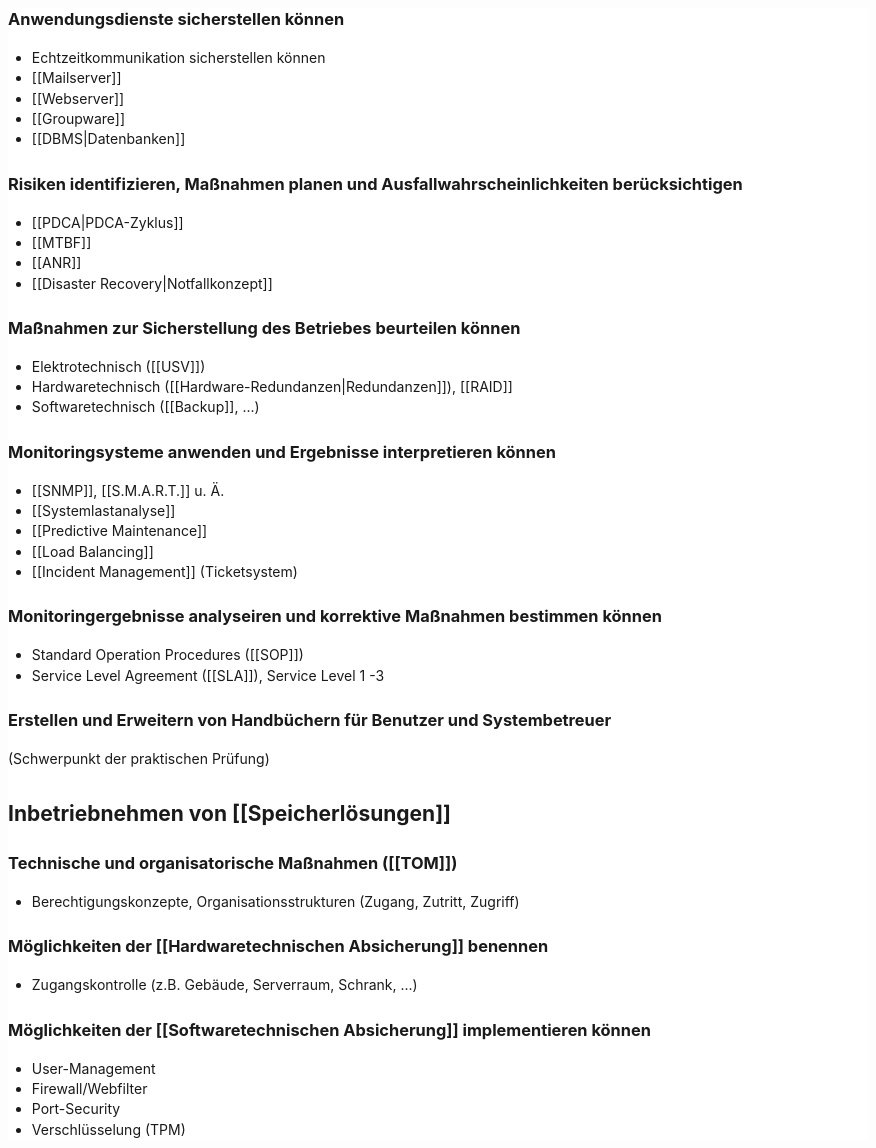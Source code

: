 ### Anwendungsdienste sicherstellen können
- Echtzeitkommunikation sicherstellen können
- [[Mailserver]]
- [[Webserver]]
- [[Groupware]]
- [[DBMS|Datenbanken]]

### Risiken identifizieren, Maßnahmen planen und Ausfallwahrscheinlichkeiten berücksichtigen
- [[PDCA|PDCA-Zyklus]]
- [[MTBF]]
- [[ANR]]
- [[Disaster Recovery|Notfallkonzept]]

### Maßnahmen zur Sicherstellung des Betriebes beurteilen können
- Elektrotechnisch ([[USV]])
- Hardwaretechnisch ([[Hardware-Redundanzen|Redundanzen]]), [[RAID]]
- Softwaretechnisch ([[Backup]], ...)

### Monitoringsysteme anwenden und Ergebnisse interpretieren können
- [[SNMP]], [[S.M.A.R.T.]] u. Ä.
- [[Systemlastanalyse]]
- [[Predictive Maintenance]]
- [[Load Balancing]]
- [[Incident Management]] (Ticketsystem)

### Monitoringergebnisse analyseiren und korrektive Maßnahmen bestimmen können
- Standard Operation Procedures ([[SOP]])
- Service Level Agreement ([[SLA]]), Service Level 1 -3

### Erstellen und Erweitern von Handbüchern für Benutzer und Systembetreuer 
(Schwerpunkt der praktischen Prüfung)

## Inbetriebnehmen von [[Speicherlösungen]]

### Technische und organisatorische Maßnahmen ([[TOM]])
- Berechtigungskonzepte, Organisationsstrukturen (Zugang, Zutritt, Zugriff)

### Möglichkeiten der [[Hardwaretechnischen Absicherung]] benennen
- Zugangskontrolle (z.B. Gebäude, Serverraum, Schrank, ...)

### Möglichkeiten der [[Softwaretechnischen Absicherung]] implementieren können
- User-Management
- Firewall/Webfilter
- Port-Security
- Verschlüsselung (TPM)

──────

• YOUR ASSIGNMENT:
Would you output the lines from the one that contains "- [[Webserver]]" to the end of the data, both ends included, exactly as they appear?

• SOLUTION FOR THIS PROBLEM:
- [[Webserver]]
- [[Groupware]]
- [[DBMS|Datenbanken]]

### Risiken identifizieren, Maßnahmen planen und Ausfallwahrscheinlichkeiten berücksichtigen
- [[PDCA|PDCA-Zyklus]]
- [[MTBF]]
- [[ANR]]
- [[Disaster Recovery|Notfallkonzept]]

### Maßnahmen zur Sicherstellung des Betriebes beurteilen können
- Elektrotechnisch ([[USV]])
- Hardwaretechnisch ([[Hardware-Redundanzen|Redundanzen]]), [[RAID]]
- Softwaretechnisch ([[Backup]], ...)

### Monitoringsysteme anwenden und Ergebnisse interpretieren können
- [[SNMP]], [[S.M.A.R.T.]] u. Ä.
- [[Systemlastanalyse]]
- [[Predictive Maintenance]]
- [[Load Balancing]]
- [[Incident Management]] (Ticketsystem)

### Monitoringergebnisse analyseiren und korrektive Maßnahmen bestimmen können
- Standard Operation Procedures ([[SOP]])
- Service Level Agreement ([[SLA]]), Service Level 1 -3

### Erstellen und Erweitern von Handbüchern für Benutzer und Systembetreuer 
(Schwerpunkt der praktischen Prüfung)

## Inbetriebnehmen von [[Speicherlösungen]]

### Technische und organisatorische Maßnahmen ([[TOM]])
- Berechtigungskonzepte, Organisationsstrukturen (Zugang, Zutritt, Zugriff)

### Möglichkeiten der [[Hardwaretechnischen Absicherung]] benennen
- Zugangskontrolle (z.B. Gebäude, Serverraum, Schrank, ...)

### Möglichkeiten der [[Softwaretechnischen Absicherung]] implementieren können
- User-Management
- Firewall/Webfilter
- Port-Security
- Verschlüsselung (TPM)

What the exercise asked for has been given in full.